EMEA is one of the most sought-after talent regions in the world. It covers over 100 countries, spans three continents, and includes some of the most competitive hiring markets anywhere. Germany’s engineering talent. France’s technology sector.
The UAE’s regional headquarters economy. Kenya’s software development community. All of it sits within a single acronym.
But hiring across EMEA is not a single task. It is dozens of different tasks, each with its own legal framework, its own compliance requirements, and its own consequences for getting things wrong. A contract that works in the UK will not work in France.
What counts as a lawful termination in the Netherlands is different from what the law says in Saudi Arabia.
This is where employer of record EMEA services come in. Tarmack is a global EOR platform that lets businesses hire across EMEA without setting up a local entity in every country. You find the talent.
Tarmack handles the legal employer relationship, payroll, compliance, and everything in between.
Why EMEA, and Why Is It Complex?
EMEA stretches from Iceland to South Africa and from Portugal to Pakistan. Roughly 100 countries fall within it depending on how it is defined, and each one has a distinct legal environment for employment.
Cross-border hiring in Europe alone grew by 25% in 2025. Over half of European employers expect labour shortages to worsen in the coming years. Businesses are hiring across borders faster than ever, but the compliance infrastructure has not simplified to match.
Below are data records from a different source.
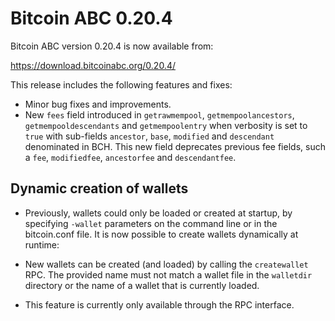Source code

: Bitcoin ABC 0.20.4
==================

Bitcoin ABC version 0.20.4 is now available from:

  <https://download.bitcoinabc.org/0.20.4/>

This release includes the following features and fixes:

 - Minor bug fixes and improvements.
 - New `fees` field introduced in `getrawmempool`, `getmempoolancestors`,
   `getmempooldescendants` and  `getmempoolentry` when verbosity is set to
   `true` with sub-fields `ancestor`, `base`, `modified` and `descendant`
   denominated in BCH. This new field deprecates previous fee fields, such a
   `fee`, `modifiedfee`, `ancestorfee` and `descendantfee`.

Dynamic creation of wallets
---------------------------------------

  - Previously, wallets could only be loaded or created at startup, by
    specifying `-wallet` parameters on the command line or in the bitcoin.conf
    file. It is now possible to create wallets dynamically at runtime:

  - New wallets can be created (and loaded) by calling the `createwallet` RPC.
    The provided name must not match a wallet file in the `walletdir` directory
    or the name of a wallet that is currently loaded.

  - This feature is currently only available through the RPC interface.

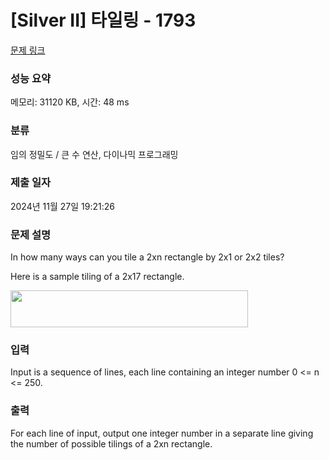 # [Silver II] 타일링 - 1793 

[문제 링크](https://www.acmicpc.net/problem/1793) 

### 성능 요약

메모리: 31120 KB, 시간: 48 ms

### 분류

임의 정밀도 / 큰 수 연산, 다이나믹 프로그래밍

### 제출 일자

2024년 11월 27일 19:21:26

### 문제 설명

<p>In how many ways can you tile a 2xn rectangle by 2x1 or 2x2 tiles?</p>

<p>Here is a sample tiling of a 2x17 rectangle.</p>

<p><img alt="" src="https://www.acmicpc.net/upload/images/t2n2122.gif" style="height:59px; width:380px"></p>

### 입력 

 <p>Input is a sequence of lines, each line containing an integer number 0 <= n <= 250.</p>

### 출력 

 <p>For each line of input, output one integer number in a separate line giving the number of possible tilings of a 2xn rectangle.</p>

<p> </p>

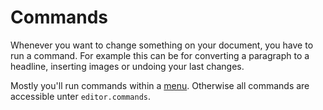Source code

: # Commands
Whenever you want to change something on your document, you have to run a command. For example this can be for converting a paragraph to a headline, inserting images or undoing your last changes.

Mostly you'll run commands within a [menu](menus.md). Otherwise all commands are accessible unter `editor.commands`.

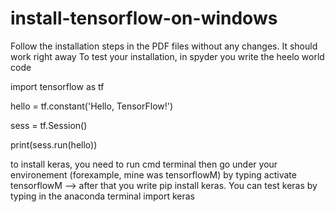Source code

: # install-tensorflow-on-windows
Follow the installation steps in the PDF files without any changes. It should work right away
To test your installation, in spyder you write the heelo world code

import tensorflow as tf

hello = tf.constant('Hello, TensorFlow!')

sess = tf.Session()

print(sess.run(hello))

to install keras, you need to run cmd terminal then go under your environement (forexample, mine was tensorflowM) by typing activate tensorflowM  --> after that you write pip install keras. You can test keras by typing in the anaconda terminal import keras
EU law sets some baseline protections, but national governments implement them differently, add their own layers on top, and enforce them on their own terms. The Middle East and Africa add entirely separate legal systems, currencies, languages, and cultures into the mix.
Treating EOR EMEA as a single compliance task is the most common mistake businesses make when expanding across the region. Each country is its own jurisdiction. Tarmack handles each one accordingly.
Employment Laws Across Top EMEA Markets
Here’s everything simplified for your aspiring global business!
#1 United Kingdom
The UK is often the first stop for international businesses entering Europe. It has a mature employment framework, operates in English, and has a well-established professional services sector.
Employment is governed by the Employment Rights Act 1996 alongside a range of supporting legislation. The standard workweek is 48 hours, averaged over 17 weeks, though employees can opt out in writing. Annual leave is 28 days minimum for full-time employees, which includes bank holidays.
The National Living Wage for workers aged 21 and over is £12.21 per hour as of April 2025.
Post-Brexit, UK employment law now operates independently from EU directives, though it broadly mirrors them. One important distinction: workers in the UK fall into three categories – employees, workers, and self-employed, and each carries different rights. Getting this classification wrong, particularly with freelancers under the IR35 rules, can lead to significant back-tax liability.
Dismissal requires a fair reason and a fair process. Employees with two or more years of service have full unfair dismissal protection. Notice periods start at one week per year of service, up to 12 weeks. Tarmack ensures UK contracts and termination procedures are handled correctly from the start.
#2 Germany
Germany has one of Europe’s most employee-protective legal environments. Businesses that enter without understanding its specifics often find themselves in prolonged and expensive employment disputes.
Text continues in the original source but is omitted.